--- START ---

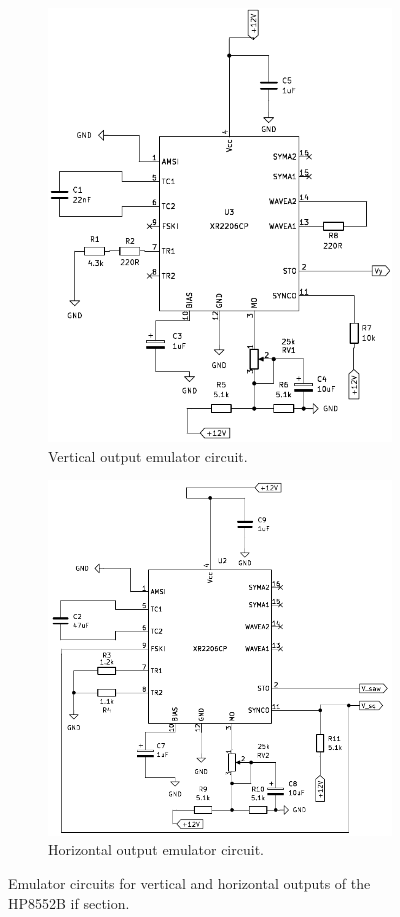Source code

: \documentclass[class=report,11pt,crop=false]{standalone}
\begin{document}
	\begin{figure}[h!]
		\centering
		\begin{subfigure}{.5\textwidth}
			\centering
			\includegraphics[width=.8\linewidth]{Figures/Methodology/hp8552b-vertical-output-emulator-3}
			\caption{Vertical output emulator circuit.}
			\label{fig:vertical-output-emulator-ct-a}
		\end{subfigure}%
		\begin{subfigure}{.5\textwidth}
			\centering
			\includegraphics[width=.8\linewidth]{Figures/Methodology/hp8552b-horizontal-output-emulator-3}
			\caption{Horizontal output emulator circuit.}
			\label{fig:horizontal-output-emulator-ct-a}
		\end{subfigure}
		\caption{Emulator circuits for vertical and horizontal outputs of the HP8552B \acrshort{if} section.}
		\label{fig:hp8552B-vh-emulator}
	\end{figure}
	
\end{document}
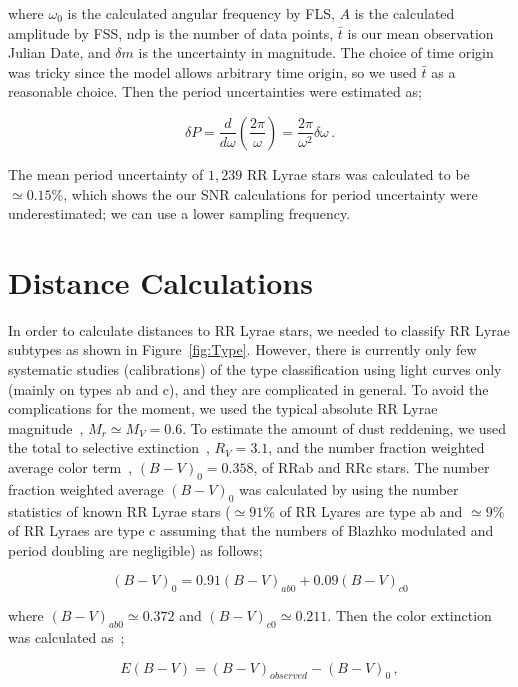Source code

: \documentclass[aps,prb,twocolumn,superscriptaddress]{revtex4-1}
\begin{document}
\noindent where $\omega_0$ is the calculated angular frequency by FLS, $A$ is the calculated amplitude by FSS, ndp is the number of data points, $\bar{t}$ is our mean observation Julian Date, and $\delta m$ is the uncertainty in magnitude. The choice of time origin was tricky since the model allows arbitrary time origin, so we used $\bar{t}$ as a reasonable choice. Then the period uncertainties were estimated as;


\begin{equation}
\label{PEE}
\delta P = \frac{d}{d\omega} \left(\frac{2\pi}{\omega} \right) = \frac{2\pi}{\omega^2} \delta \omega \, .
\end{equation}

\indent The mean period uncertainty of $1,239$ RR Lyrae stars was calculated to be $\simeq 0.15 \%$, which shows the our SNR calculations for period uncertainty were underestimated; we can use a lower sampling frequency.


\section{Distance Calculations}

In order to calculate distances to RR Lyrae stars, we needed to classify RR Lyrae subtypes as shown in Figure~\ref{fig:Type}. However, there is currently only few systematic studies (calibrations) of the type classification using light curves only (mainly on types ab and c), and they are complicated in general. To avoid the complications for the moment, we used the typical absolute RR Lyrae magnitude~\citep{PSdata}, $M_r \simeq M_V = 0.6$. To estimate the amount of dust reddening, we used the total to selective extinction~\citep{Rv}, $R_V=3.1$, and the number fraction weighted average color term~\citep{EBV}, $(B-V)_0 = 0.358$, of RRab and RRc stars. The number fraction weighted average $(B-V)_0$ was calculated by using the number statistics of known RR Lyrae stars ($\simeq91\%$ of RR Lyares are type ab and $\simeq9\%$ of RR Lyraes are type c assuming that the numbers of Blazhko modulated and period doubling are negligible) as follows;

\begin{equation}
\label{BV}
(B-V)_0 = 0.91(B-V)_{ab0} + 0.09(B-V)_{c0}
\end{equation}

\noindent where $(B-V)_{ab0} \simeq 0.372$ and $(B-V)_{c0} \simeq 0.211$. Then the color extinction was calculated as~\cite{Modern};

\begin{equation}
\label{EBV}
E(B-V) = (B-V)_{observed} - (B-V)_0 \, ,
\end{equation}
\end{document}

--- END ---

TASK ITEM. Repeat every line above exactly, but omit all images.

SOLUTION BELOW.
Source code

: \documentclass[class=report,11pt,crop=false]{standalone}
\begin{document}
	\begin{figure}[h!]
		\centering
		\begin{subfigure}{.5\textwidth}
			\centering
			\includegraphics[width=.8\linewidth]{Figures/Methodology/hp8552b-vertical-output-emulator-3}
			\caption{Vertical output emulator circuit.}
			\label{fig:vertical-output-emulator-ct-a}
		\end{subfigure}%
		\begin{subfigure}{.5\textwidth}
			\centering
			\includegraphics[width=.8\linewidth]{Figures/Methodology/hp8552b-horizontal-output-emulator-3}
			\caption{Horizontal output emulator circuit.}
			\label{fig:horizontal-output-emulator-ct-a}
		\end{subfigure}
		\caption{Emulator circuits for vertical and horizontal outputs of the HP8552B \acrshort{if} section.}
		\label{fig:hp8552B-vh-emulator}
	\end{figure}
	
\end{document}
Source code

: \documentclass[aps,prb,twocolumn,superscriptaddress]{revtex4-1}
\begin{document}
\noindent where $\omega_0$ is the calculated angular frequency by FLS, $A$ is the calculated amplitude by FSS, ndp is the number of data points, $\bar{t}$ is our mean observation Julian Date, and $\delta m$ is the uncertainty in magnitude. The choice of time origin was tricky since the model allows arbitrary time origin, so we used $\bar{t}$ as a reasonable choice. Then the period uncertainties were estimated as;


\begin{equation}
\label{PEE}
\delta P = \frac{d}{d\omega} \left(\frac{2\pi}{\omega} \right) = \frac{2\pi}{\omega^2} \delta \omega \, .
\end{equation}

\indent The mean period uncertainty of $1,239$ RR Lyrae stars was calculated to be $\simeq 0.15 \%$, which shows the our SNR calculations for period uncertainty were underestimated; we can use a lower sampling frequency.


\section{Distance Calculations}

In order to calculate distances to RR Lyrae stars, we needed to classify RR Lyrae subtypes as shown in Figure~\ref{fig:Type}. However, there is currently only few systematic studies (calibrations) of the type classification using light curves only (mainly on types ab and c), and they are complicated in general. To avoid the complications for the moment, we used the typical absolute RR Lyrae magnitude~\citep{PSdata}, $M_r \simeq M_V = 0.6$. To estimate the amount of dust reddening, we used the total to selective extinction~\citep{Rv}, $R_V=3.1$, and the number fraction weighted average color term~\citep{EBV}, $(B-V)_0 = 0.358$, of RRab and RRc stars. The number fraction weighted average $(B-V)_0$ was calculated by using the number statistics of known RR Lyrae stars ($\simeq91\%$ of RR Lyares are type ab and $\simeq9\%$ of RR Lyraes are type c assuming that the numbers of Blazhko modulated and period doubling are negligible) as follows;

\begin{equation}
\label{BV}
(B-V)_0 = 0.91(B-V)_{ab0} + 0.09(B-V)_{c0}
\end{equation}

\noindent where $(B-V)_{ab0} \simeq 0.372$ and $(B-V)_{c0} \simeq 0.211$. Then the color extinction was calculated as~\cite{Modern};

\begin{equation}
\label{EBV}
E(B-V) = (B-V)_{observed} - (B-V)_0 \, ,
\end{equation}
\end{document}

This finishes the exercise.